*Task directions:*
What must be returned is the number of lines in the records holding the word "CommonJS", with no other text.

Collected data:
****************
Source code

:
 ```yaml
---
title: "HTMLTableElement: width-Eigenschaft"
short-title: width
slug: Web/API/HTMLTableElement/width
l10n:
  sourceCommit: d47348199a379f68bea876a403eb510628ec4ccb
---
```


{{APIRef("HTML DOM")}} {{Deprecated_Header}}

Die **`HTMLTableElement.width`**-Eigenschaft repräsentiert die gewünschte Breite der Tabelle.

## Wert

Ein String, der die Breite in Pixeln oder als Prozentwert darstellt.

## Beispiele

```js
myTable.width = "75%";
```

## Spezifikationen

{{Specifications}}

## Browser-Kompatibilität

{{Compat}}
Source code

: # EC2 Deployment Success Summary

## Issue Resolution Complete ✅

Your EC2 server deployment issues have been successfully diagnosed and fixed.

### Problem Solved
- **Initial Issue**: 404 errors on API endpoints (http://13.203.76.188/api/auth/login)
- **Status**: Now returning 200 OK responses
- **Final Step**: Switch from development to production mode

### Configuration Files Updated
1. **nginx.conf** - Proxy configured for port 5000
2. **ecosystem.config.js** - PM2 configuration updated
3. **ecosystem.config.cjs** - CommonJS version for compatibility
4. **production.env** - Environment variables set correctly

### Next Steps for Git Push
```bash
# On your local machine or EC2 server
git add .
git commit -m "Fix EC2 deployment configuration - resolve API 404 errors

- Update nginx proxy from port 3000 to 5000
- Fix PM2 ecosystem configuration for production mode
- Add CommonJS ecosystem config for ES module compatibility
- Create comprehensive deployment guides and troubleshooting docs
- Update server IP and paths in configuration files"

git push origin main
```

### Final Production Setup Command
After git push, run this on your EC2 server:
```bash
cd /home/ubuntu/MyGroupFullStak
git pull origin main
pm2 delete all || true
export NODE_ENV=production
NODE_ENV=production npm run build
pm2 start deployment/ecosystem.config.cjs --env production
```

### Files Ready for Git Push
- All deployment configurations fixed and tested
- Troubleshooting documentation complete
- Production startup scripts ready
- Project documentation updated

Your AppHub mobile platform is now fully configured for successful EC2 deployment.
****************
*Written solution:*
2